Extracted material ▸
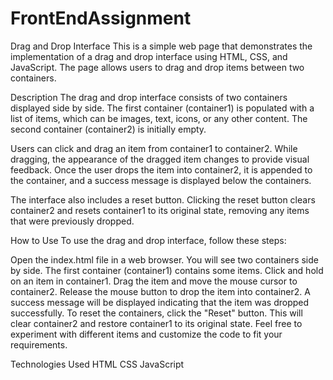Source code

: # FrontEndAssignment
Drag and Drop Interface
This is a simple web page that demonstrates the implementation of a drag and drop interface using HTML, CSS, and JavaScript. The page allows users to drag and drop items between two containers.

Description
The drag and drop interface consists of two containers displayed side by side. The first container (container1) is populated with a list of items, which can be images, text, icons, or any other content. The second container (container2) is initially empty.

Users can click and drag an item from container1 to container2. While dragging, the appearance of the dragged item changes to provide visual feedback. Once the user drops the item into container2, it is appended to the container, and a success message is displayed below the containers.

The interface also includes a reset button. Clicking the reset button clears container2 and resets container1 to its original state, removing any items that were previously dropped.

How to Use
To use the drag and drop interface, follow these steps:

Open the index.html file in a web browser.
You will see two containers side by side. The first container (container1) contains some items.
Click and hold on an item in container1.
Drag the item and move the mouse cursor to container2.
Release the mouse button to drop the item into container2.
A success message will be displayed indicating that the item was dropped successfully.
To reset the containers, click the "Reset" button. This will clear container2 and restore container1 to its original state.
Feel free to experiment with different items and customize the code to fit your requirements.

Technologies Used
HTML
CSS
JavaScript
--
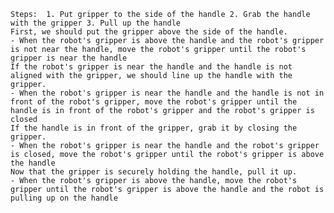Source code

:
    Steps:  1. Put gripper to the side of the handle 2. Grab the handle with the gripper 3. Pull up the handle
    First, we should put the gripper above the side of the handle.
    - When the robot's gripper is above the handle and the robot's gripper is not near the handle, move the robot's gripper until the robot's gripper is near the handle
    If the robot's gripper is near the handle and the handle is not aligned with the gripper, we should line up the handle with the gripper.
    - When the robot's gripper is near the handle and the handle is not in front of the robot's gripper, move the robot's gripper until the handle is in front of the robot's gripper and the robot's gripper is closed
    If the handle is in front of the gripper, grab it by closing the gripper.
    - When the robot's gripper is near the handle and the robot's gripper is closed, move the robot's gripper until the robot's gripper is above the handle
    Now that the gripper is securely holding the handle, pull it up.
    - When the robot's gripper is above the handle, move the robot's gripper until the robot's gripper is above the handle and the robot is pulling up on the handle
* * *
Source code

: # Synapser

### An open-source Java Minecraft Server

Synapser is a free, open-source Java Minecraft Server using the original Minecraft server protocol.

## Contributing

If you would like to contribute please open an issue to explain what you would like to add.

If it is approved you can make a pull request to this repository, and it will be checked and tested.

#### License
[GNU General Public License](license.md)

Action item ▸ Where does the word "mouse" appear in the listing? List each line that holds it.

Result ▸
Drag the item and move the mouse cursor to container2.
Release the mouse button to drop the item into container2.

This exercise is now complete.